Start of Excerpted records

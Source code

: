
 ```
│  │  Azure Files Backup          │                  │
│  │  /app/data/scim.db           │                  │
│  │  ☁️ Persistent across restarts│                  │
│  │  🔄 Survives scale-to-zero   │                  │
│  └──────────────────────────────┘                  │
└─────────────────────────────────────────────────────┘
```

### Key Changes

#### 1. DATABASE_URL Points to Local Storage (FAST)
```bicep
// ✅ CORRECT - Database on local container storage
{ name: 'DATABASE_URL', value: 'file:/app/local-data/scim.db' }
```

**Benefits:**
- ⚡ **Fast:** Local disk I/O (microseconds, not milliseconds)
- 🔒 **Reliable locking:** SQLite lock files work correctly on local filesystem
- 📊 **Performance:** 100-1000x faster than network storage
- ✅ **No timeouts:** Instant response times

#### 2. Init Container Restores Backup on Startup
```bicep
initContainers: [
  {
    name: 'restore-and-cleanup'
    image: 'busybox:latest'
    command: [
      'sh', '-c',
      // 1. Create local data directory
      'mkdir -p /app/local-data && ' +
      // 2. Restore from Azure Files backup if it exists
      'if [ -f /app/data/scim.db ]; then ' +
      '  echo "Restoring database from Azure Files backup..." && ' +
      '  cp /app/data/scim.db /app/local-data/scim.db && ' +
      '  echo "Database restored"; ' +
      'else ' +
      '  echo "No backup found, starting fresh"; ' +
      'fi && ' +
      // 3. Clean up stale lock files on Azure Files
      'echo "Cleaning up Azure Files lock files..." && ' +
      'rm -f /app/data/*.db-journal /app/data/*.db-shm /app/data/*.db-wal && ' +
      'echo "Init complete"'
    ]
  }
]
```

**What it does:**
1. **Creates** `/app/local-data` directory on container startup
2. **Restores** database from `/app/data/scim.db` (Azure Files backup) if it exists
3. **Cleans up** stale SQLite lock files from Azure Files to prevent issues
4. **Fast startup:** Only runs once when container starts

End of Excerpted records
Start of Excerpted records

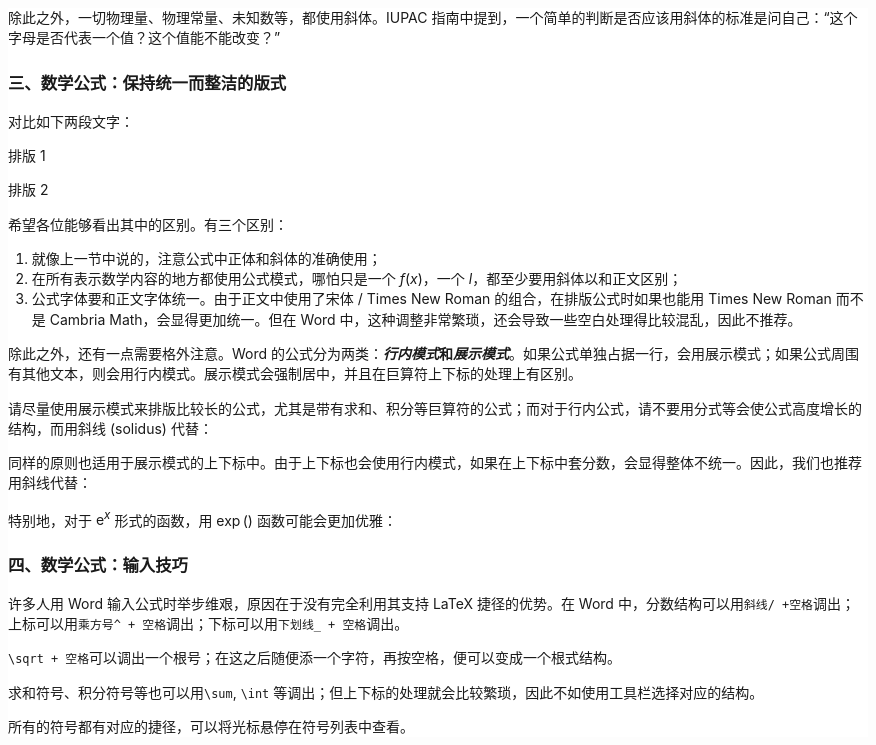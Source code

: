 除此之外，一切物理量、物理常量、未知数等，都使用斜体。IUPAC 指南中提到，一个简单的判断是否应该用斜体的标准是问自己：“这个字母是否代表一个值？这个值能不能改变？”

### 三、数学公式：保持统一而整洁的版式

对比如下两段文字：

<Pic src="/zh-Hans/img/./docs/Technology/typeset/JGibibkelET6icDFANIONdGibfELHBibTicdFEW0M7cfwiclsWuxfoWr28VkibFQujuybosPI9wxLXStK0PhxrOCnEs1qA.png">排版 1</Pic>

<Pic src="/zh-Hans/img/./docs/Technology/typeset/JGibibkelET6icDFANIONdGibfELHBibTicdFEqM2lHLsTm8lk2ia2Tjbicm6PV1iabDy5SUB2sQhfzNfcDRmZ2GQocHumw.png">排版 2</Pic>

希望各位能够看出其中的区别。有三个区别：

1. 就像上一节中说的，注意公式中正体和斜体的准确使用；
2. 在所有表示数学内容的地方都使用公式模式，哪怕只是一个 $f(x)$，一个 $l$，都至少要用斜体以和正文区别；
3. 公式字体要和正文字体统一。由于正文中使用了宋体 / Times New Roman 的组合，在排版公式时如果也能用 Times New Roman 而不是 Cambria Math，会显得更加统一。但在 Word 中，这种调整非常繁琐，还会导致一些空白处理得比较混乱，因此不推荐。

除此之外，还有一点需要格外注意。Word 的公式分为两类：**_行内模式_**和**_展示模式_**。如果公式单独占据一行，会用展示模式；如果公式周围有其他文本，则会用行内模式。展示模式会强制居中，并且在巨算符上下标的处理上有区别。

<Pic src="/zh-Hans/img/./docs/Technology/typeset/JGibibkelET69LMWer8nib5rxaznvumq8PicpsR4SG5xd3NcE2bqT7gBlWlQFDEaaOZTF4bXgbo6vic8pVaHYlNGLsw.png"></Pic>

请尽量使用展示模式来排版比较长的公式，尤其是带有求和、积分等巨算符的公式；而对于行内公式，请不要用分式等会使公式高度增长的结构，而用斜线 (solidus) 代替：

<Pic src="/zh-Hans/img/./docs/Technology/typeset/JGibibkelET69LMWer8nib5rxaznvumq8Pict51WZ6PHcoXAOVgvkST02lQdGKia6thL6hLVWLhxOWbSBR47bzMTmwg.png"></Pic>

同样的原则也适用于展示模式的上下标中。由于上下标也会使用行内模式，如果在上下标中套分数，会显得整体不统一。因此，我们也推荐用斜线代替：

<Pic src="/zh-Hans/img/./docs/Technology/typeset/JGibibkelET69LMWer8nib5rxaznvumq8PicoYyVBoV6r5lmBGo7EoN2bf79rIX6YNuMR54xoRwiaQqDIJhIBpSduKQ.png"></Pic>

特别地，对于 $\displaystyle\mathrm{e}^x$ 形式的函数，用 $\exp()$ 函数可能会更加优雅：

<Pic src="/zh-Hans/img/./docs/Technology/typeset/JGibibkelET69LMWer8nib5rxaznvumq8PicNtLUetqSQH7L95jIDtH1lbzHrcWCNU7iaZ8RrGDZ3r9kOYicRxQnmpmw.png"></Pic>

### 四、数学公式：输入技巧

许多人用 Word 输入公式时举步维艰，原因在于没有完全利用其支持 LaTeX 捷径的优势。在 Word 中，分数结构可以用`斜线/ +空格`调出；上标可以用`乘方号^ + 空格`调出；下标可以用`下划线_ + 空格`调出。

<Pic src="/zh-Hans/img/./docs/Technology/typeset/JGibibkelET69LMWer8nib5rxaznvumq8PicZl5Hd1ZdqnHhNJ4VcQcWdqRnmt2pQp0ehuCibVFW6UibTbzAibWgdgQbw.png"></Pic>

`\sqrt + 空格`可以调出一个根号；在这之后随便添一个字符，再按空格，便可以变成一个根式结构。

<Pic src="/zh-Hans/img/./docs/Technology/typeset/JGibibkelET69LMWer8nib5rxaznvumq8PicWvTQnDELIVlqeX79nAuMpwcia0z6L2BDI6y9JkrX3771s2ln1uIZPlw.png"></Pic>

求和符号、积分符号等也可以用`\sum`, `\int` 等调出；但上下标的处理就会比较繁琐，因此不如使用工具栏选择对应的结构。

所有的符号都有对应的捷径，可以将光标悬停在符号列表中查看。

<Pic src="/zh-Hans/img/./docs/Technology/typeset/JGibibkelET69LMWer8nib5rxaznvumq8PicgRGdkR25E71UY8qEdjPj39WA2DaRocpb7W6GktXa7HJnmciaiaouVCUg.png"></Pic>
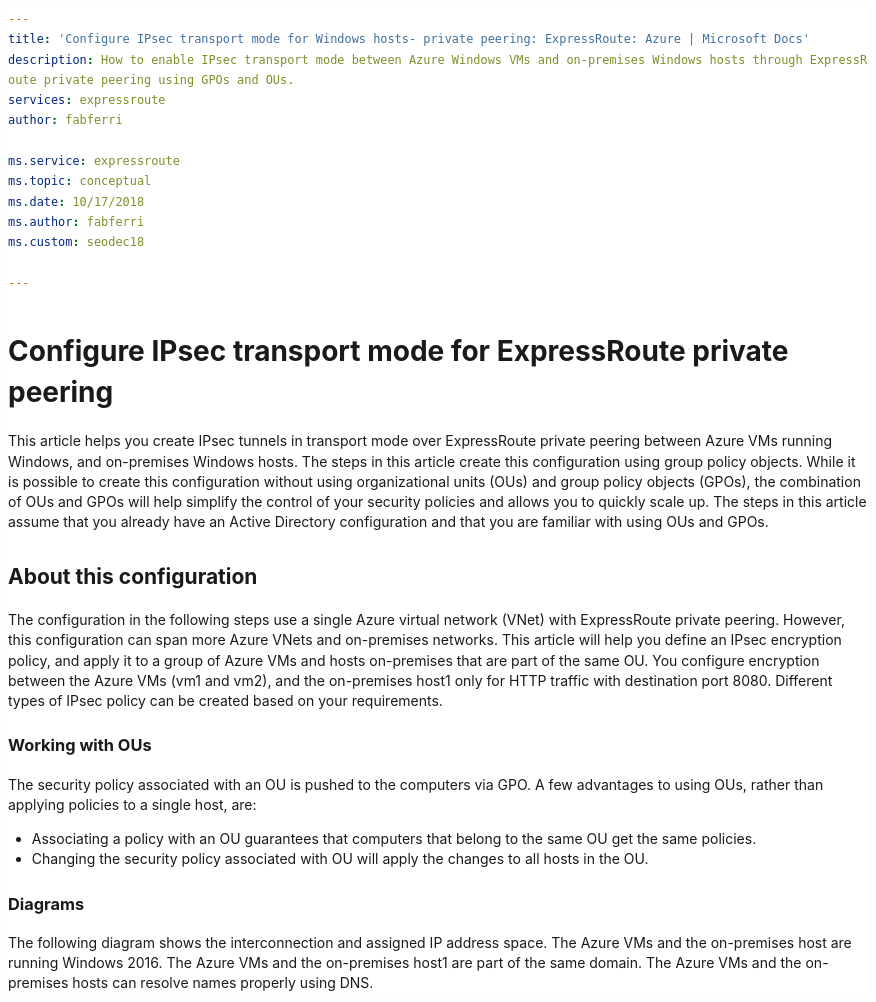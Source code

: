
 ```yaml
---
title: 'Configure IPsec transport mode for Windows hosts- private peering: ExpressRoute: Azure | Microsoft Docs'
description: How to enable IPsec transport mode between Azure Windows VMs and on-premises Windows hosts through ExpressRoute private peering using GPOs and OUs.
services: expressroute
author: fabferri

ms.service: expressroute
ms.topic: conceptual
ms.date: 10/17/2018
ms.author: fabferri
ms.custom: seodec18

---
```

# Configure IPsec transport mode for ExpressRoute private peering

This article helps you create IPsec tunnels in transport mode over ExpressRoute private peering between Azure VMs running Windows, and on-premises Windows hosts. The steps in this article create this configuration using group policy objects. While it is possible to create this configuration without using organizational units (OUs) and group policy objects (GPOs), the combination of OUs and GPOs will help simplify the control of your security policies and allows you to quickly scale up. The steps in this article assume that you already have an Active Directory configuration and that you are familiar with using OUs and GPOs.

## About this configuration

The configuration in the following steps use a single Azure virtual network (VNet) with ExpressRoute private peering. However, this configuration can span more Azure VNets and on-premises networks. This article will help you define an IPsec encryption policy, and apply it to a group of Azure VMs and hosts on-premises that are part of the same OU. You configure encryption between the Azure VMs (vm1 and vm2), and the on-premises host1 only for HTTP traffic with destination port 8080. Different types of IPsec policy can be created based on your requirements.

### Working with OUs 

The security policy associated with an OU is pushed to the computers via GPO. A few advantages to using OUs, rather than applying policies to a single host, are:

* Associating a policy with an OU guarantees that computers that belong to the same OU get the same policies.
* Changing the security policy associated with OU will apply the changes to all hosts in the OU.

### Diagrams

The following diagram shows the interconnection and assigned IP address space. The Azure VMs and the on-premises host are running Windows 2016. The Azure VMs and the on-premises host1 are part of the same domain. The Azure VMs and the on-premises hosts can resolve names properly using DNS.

End of Excerpted records

▸ Exercise brief:
Using the entries above, return each line that includes the word "author".

▸ Response box:
author: fabferri
ms.author: fabferri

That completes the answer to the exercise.